AISHA insists that this layer is often underestimated because it doesn't sound as spectacular as a new GPU or a multimodal model. But without copper, water, power technicians, and thermal specialists, campuses remain nothing more than a financial projection.
The shortage of technical talent also cannot be solved with capital in the short term: it is part of the same industrial friction that slows energy infrastructure and data centers.
The key is not to add up isolated obstacles, but to understand how they reinforce each other. A transformer problem affects the grid; a grid problem affects data centers; a data center problem reduces the actual usefulness of hardware already on order.
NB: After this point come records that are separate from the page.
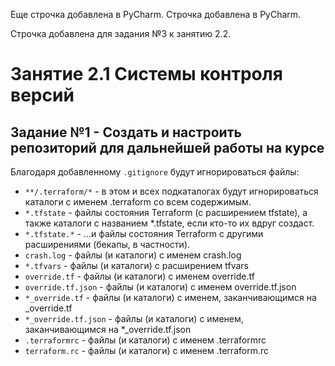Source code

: Еще строчка добавлена в PyCharm.
Строчка добавлена в PyCharm.

Строчка добавлена для задания №3 к занятию 2.2.

# Занятие 2.1 Системы контроля версий
## Задание №1 - Создать и настроить репозиторий для дальнейшей работы на курсе

Благодаря добавленному `.gitignore` будут игнорироваться файлы:
- `**/.terraform/*` - в этом и всех подкаталогах будут игнорироваться
каталоги с именем .terraform со всем содержимым.
- `*.tfstate` - файлы состояния Terraform (c расширением tfstate),
а также каталоги с названием *.tfstate, если кто-то их вдруг создаст.
- `*.tfstate.*` - ...и файлы состояния Terraform c другими расширениями
(бекапы, в частности). 
- `crash.log` - файлы (и каталоги) с именем crash.log
- `*.tfvars` - файлы (и каталоги) с расширением tfvars 
- `override.tf` - файлы (и каталоги) с именем override.tf
- `override.tf.json` - файлы (и каталоги) с именем override.tf.json
- `*_override.tf` - файлы (и каталоги) с именем, заканчивающимся на _override.tf  
- `*_override.tf.json` - файлы (и каталоги) с именем, заканчивающимся на *_override.tf.json
- `.terraformrc` - файлы (и каталоги) с именем .terraformrc 
- `terraform.rc` - файлы (и каталоги) с именем .terraform.rc
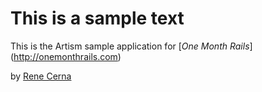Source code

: # This is a sample text

This is the Artism sample application for
[*One Month Rails*] (http://onemonthrails.com)

by [Rene Cerna](http://ReneCerna.com)
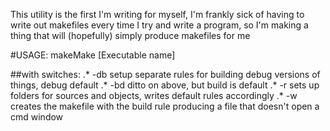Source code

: This utility is the first I'm writing for myself, I'm frankly sick of having to write out makefiles
every time I try and write a program, so I'm making a thing that will (hopefully) simply produce
makefiles for me

#USAGE:
	makeMake [Executable name]

##with switches:
.*	-db		setup separate rules for building debug versions of things, debug default
.*	-bd		ditto on above, but build is default
.*	-r		sets up folders for sources and objects, writes default rules accordingly
.*	-w		creates the makefile with the build rule producing a file that doesn't open a cmd window
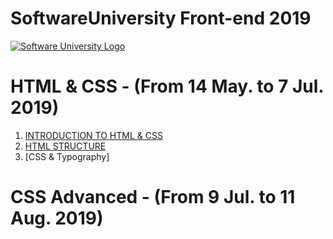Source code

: # SoftwareUniversity Front-end 2019

[![Software University Logo](https://goo.gl/KYm0Tz)](https://softuni.bg)


# HTML & CSS - (From 14 May. to 7 Jul. 2019)
1. [INTRODUCTION TO HTML & CSS](https://tinyurl.com/y24lrcdq)
2. [HTML STRUCTURE](https://tinyurl.com/yy7yx8l3)
3. [CSS & Typography]

# CSS Advanced - (From 9 Jul. to 11 Aug. 2019)
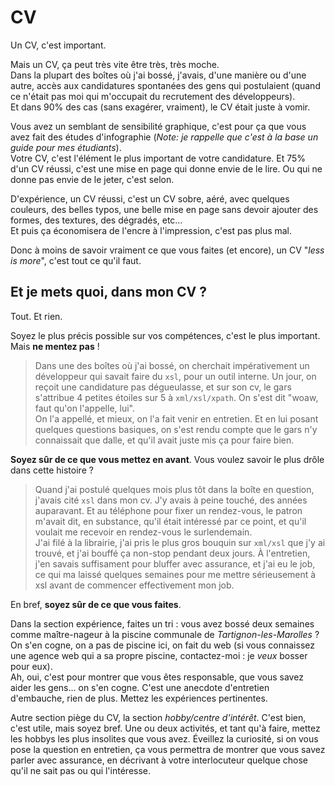 # CV

Un CV, c'est important. 

Mais un CV, ça peut très vite être très, très moche.  
Dans la plupart des boîtes où j'ai bossé, j'avais, d'une manière ou d'une autre, accès aux candidatures spontanées des gens qui postulaient (quand ce n'était pas moi qui m'occupait du recrutement des développeurs).  
Et dans 90% des cas (sans exagérer, vraiment), le CV était juste à vomir.

Vous avez un semblant de sensibilité graphique, c'est pour ça que vous avez fait des études d'infographie (*Note: je rappelle que c'est à la base un guide pour mes étudiants*).   
Votre CV, c'est l'élément le plus important de votre candidature. Et 75% d'un CV réussi, c'est une mise en page qui donne envie de le lire. Ou qui ne donne pas envie de le jeter, c'est selon.

D'expérience, un CV réussi, c'est un CV sobre, aéré, avec quelques couleurs, des belles typos, une belle mise en page sans devoir ajouter des formes, des textures, des dégradés, etc…  
Et puis ça économisera de l'encre à l'impression, c'est pas plus mal.

Donc à moins de savoir vraiment ce que vous faites (et encore), un CV "*less is more*", c'est tout ce qu'il faut.

## Et je mets quoi, dans mon CV ?

Tout. Et rien.

Soyez le plus précis possible sur vos compétences, c'est le plus important. Mais **ne mentez pas** ! 

> Dans une des boîtes où j'ai bossé, on cherchait impérativement un développeur qui savait faire du `xsl`, pour un outil interne. Un jour, on reçoit une candidature pas dégueulasse, et sur son cv, le gars s'attribue 4 petites étoiles sur 5 à `xml/xsl/xpath`. On s'est dit "woaw, faut qu'on l'appelle, lui".  
> On l'a appellé, et mieux, on l'a fait venir en entretien. Et en lui posant quelques questions basiques, on s'est rendu compte que le gars n'y connaissait que dalle, et qu'il avait juste mis ça pour faire bien.  

**Soyez sûr de ce que vous mettez en avant**. Vous voulez savoir le plus drôle dans cette histoire ?  

> Quand j'ai postulé quelques mois plus tôt dans la boîte en question, j'avais cité `xsl` dans mon cv. J'y avais à peine touché, des années auparavant. Et au téléphone pour fixer un rendez-vous, le patron m'avait dit, en substance, qu'il était intéressé par ce point, et qu'il voulait me recevoir en rendez-vous le surlendemain.  
> J'ai filé à la librairie, j'ai pris le plus gros bouquin sur `xml/xsl` que j'y ai trouvé, et j'ai bouffé ça non-stop pendant deux jours. À l'entretien, j'en savais suffisament pour bluffer avec assurance, et j'ai eu le job, ce qui ma laissé quelques semaines pour me mettre sérieusement à xsl avant de commencer effectivement mon job.  

En bref, **soyez sûr de ce que vous faites**.

Dans la section expérience, faites un tri : vous avez bossé deux semaines comme maître-nageur à la piscine communale de *Tartignon-les-Marolles* ? On s'en cogne, on a pas de piscine ici, on fait du web (si vous connaissez une agence web qui a sa propre piscine, contactez-moi : je *veux* bosser pour eux).  
Ah, oui, c'est pour montrer que vous êtes responsable, que vous savez aider les gens… on s'en cogne. C'est une anecdote d'entretien d'embauche, rien de plus. Mettez les expériences pertinentes.

Autre section piège du CV, la section *hobby/centre d'intérêt*. C'est bien, c'est utile, mais soyez bref. Une ou deux activités, et tant qu'à faire, mettez les hobbys les plus insolites que vous avez. Éveillez la curiosité, si on vous pose la question en entretien, ça vous permettra de montrer que vous savez parler avec assurance, en décrivant à votre interlocuteur quelque chose qu'il ne sait pas ou qui l'intéresse.
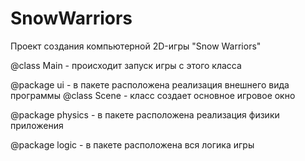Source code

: # SnowWarriors

Проект создания компьютерной 2D-игры "Snow Warriors"

@class Main - происходит запуск игры с этого класса

@package ui - в пакете расположена реализация внешнего вида программы
    @class Scene - класс создает основное игровое окно
 
@package physics - в пакете расположена реализация физики приложения

@package logic - в пакете расположена вся логика игры
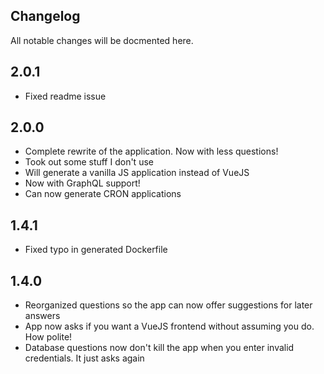 ## Changelog

All notable changes will be docmented here.

## 2.0.1

* Fixed readme issue

## 2.0.0

* Complete rewrite of the application. Now with less questions!
* Took out some stuff I don't use
* Will generate a vanilla JS application instead of VueJS
* Now with GraphQL support!
* Can now generate CRON applications

## 1.4.1

* Fixed typo in generated Dockerfile

## 1.4.0

* Reorganized questions so the app can now offer suggestions for later answers
* App now asks if you want a VueJS frontend without assuming you do. How polite!
* Database questions now don't kill the app when you enter invalid credentials. It just asks again

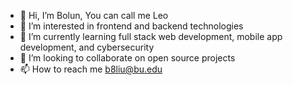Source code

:- 👋 Hi, I’m Bolun, You can call me Leo
- 👀 I’m interested in frontend and backend technologies
- 🌱 I’m currently learning full stack web development, mobile app development, and cybersecurity
- 💞️ I’m looking to collaborate on open source projects
- 📫 How to reach me b8liu@bu.edu

<!---
bl-liu6/bl-liu6 is a ✨ special ✨ repository because its `README.md` (this file) appears on your GitHub profile.
You can click the Preview link to take a look at your changes.
--->
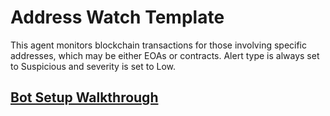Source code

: # Address Watch Template

This agent monitors blockchain transactions for those involving specific addresses, which may be either EOAs or contracts.
Alert type is always set to Suspicious and severity is set to Low.

## [Bot Setup Walkthrough](SETUP.md)
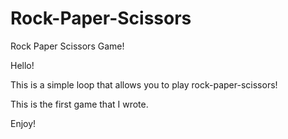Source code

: # Rock-Paper-Scissors
Rock Paper Scissors Game!

Hello! 

This is a simple loop that allows you to play rock-paper-scissors! 

This is the first game that I wrote. 

Enjoy! 
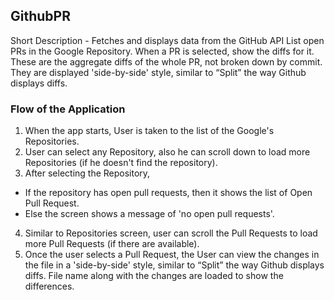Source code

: GithubPR
------
Short Description - Fetches and displays data from the GitHub API List open PRs in the Google Repository. When a PR is selected, show the diffs for it. These are the aggregate diffs of the whole PR, not broken down by commit. They are displayed 'side-by-side' style, similar to “Split” the way Github displays diffs.

### Flow of the Application
1. When the app starts, User is taken to the list of the Google's Repositories.
2. User can select any Repository, also he can scroll down to load more Repositories (if he doesn't find the repository).
3. After selecting the Repository,
  * If the repository has open pull requests, then it shows the list of Open Pull Request.
  * Else the screen shows a message of 'no open pull requests'.
4. Similar to Repositories screen, user can scroll the Pull Requests to load more Pull Requests (if there are available).
5. Once the user selects a Pull Request, the User can view the changes in the file in a 'side-by-side' style, similar to “Split” the way Github displays diffs. File name along with the changes are loaded to show the differences.
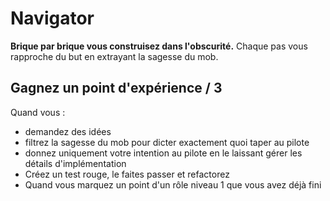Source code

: # Navigator
__Brique par brique vous construisez dans l'obscurité.__
Chaque pas vous rapproche du but en extrayant la sagesse du mob.

## Gagnez un point d'expérience / 3
Quand vous : 
* demandez des idées
* filtrez la sagesse du mob pour dicter exactement quoi taper au pilote
* donnez uniquement votre intention au pilote en le laissant gérer les détails d'implémentation
* Créez un test rouge, le faites passer et refactorez
* Quand vous marquez un point d'un rôle niveau 1 que vous avez déjà fini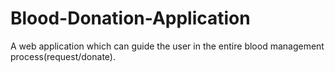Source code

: # Blood-Donation-Application
A web application which can guide the user in the entire blood management process(request/donate).
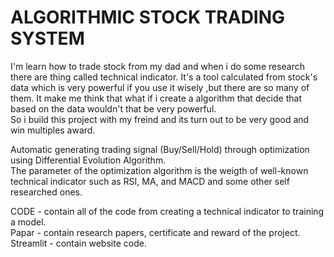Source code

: # ALGORITHMIC STOCK TRADING SYSTEM

I'm learn how to trade stock from my dad and when i do some research there are thing called technical indicator.
It's a tool calculated from stock's data which is very powerful if you use it wisely ,but there are so many of them.
It make me think that what if i create a algorithm that decide that based on the data wouldn't that be very powerful.  
So i build this project with my freind and its turn out to be very good and win multiples award.

Automatic generating trading signal (Buy/Sell/Hold) through optimization using Differential Evolution Algorithm.  
The parameter of the optimization algorithm is the weigth of well-known technical indicator such as RSI, MA, and MACD and some other self researched ones.   

CODE - contain all of the code from creating a technical indicator to training a model.  
Papar - contain research papers, certificate and reward of the project.  
Streamlit - contain website code.  
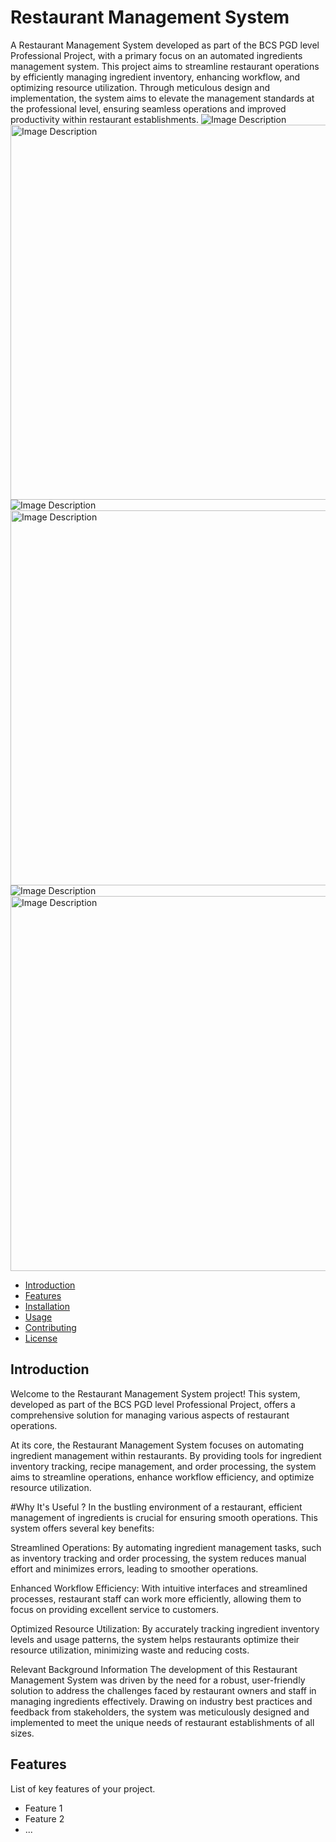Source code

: # Restaurant Management System

A Restaurant Management System developed as part of the BCS PGD level Professional Project, with a primary focus on an automated ingredients management system. This project aims to streamline restaurant operations by efficiently managing ingredient inventory, enhancing workflow, and optimizing resource utilization. Through meticulous design and implementation, the system aims to elevate the management standards at the professional level, ensuring seamless operations and improved productivity within restaurant establishments.
![Image Description](https://github.com/nabeel0170/BcsKSM/blob/main/assets/105811891/a060d25a-b94f-4c8d-9a16-8ed3e8d62429.png)
<img src="https://github.com/nabeel0170/BcsKSM/blob/main/assets/105811891/a060d25a-b94f-4c8d-9a16-8ed3e8d62429.png" alt="Image Description" width="600">
![Image Description](https://github.com/nabeel0170/BcsKSM/blob/main/assets/105811891/9ea1cbec-10db-493e-a033-0611b3acadd7.png)
<img src="https://github.com/nabeel0170/BcsKSM/blob/main/assets/105811891/9ea1cbec-10db-493e-a033-0611b3acadd7.png" alt="Image Description" width="600">
![Image Description](https://github.com/nabeel0170/BcsKSM/blob/main/assets/105811891/e6dbc546-62b6-490f-a1ab-d2197fb919db.png)
<img src="https://github.com/nabeel0170/BcsKSM/blob/main/assets/105811891/e6dbc546-62b6-490f-a1ab-d2197fb919db.png" alt="Image Description" width="600">




- [Introduction](#introduction)
- [Features](#features)
- [Installation](#installation)
- [Usage](#usage)
- [Contributing](#contributing)
- [License](#license)

## Introduction

Welcome to the Restaurant Management System project! This system, developed as part of the BCS PGD level Professional Project, offers a comprehensive solution for managing various aspects of restaurant operations.

At its core, the Restaurant Management System focuses on automating ingredient management within restaurants. By providing tools for ingredient inventory tracking, recipe management, and order processing, the system aims to streamline operations, enhance workflow efficiency, and optimize resource utilization.

#Why It's Useful ?
In the bustling environment of a restaurant, efficient management of ingredients is crucial for ensuring smooth operations. This system offers several key benefits:

Streamlined Operations: By automating ingredient management tasks, such as inventory tracking and order processing, the system reduces manual effort and minimizes errors, leading to smoother operations.

Enhanced Workflow Efficiency: With intuitive interfaces and streamlined processes, restaurant staff can work more efficiently, allowing them to focus on providing excellent service to customers.

Optimized Resource Utilization: By accurately tracking ingredient inventory levels and usage patterns, the system helps restaurants optimize their resource utilization, minimizing waste and reducing costs.

Relevant Background Information
The development of this Restaurant Management System was driven by the need for a robust, user-friendly solution to address the challenges faced by restaurant owners and staff in managing ingredients effectively. Drawing on industry best practices and feedback from stakeholders, the system was meticulously designed and implemented to meet the unique needs of restaurant establishments of all sizes.

## Features

List of key features of your project.

- Feature 1
- Feature 2
- ...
Executive summary of the degree of blockage, trend, and possibility of mitigation before the turn of the decade.
| Severity | Trend | Mitigable before 2028? | Impact on AI | |
|---|---|---|---|---|
| Grid and transformers Electrical infrastructure | 5 - Critical | Worsening | Not structurally | Delays the powering on of new gigawatts by several years. |
| CoWoS advanced packaging Silicon and manufacturing | 4 - High | Strained but contained | Partial by 2027 | Keeps prices high and maintains scarcity of top-tier GPUs. |
| Citizen opposition and regulation Water, noise, and grid | 4 - High | Worsening | Very limited | Forces relocations and slows strategic deployments. |
| Power and cooling technical talent Operations and installation | 3 - Moderate | Worsening | Partial and slow | Increases capex and delays openings by 6 to 12 months. |
AISHA projects that AI growth between 2026 and 2028 will be less global, more expensive, and more concentrated in territories with energy sovereignty, electrical industrial capacity, and preferential access to the silicon supply chain.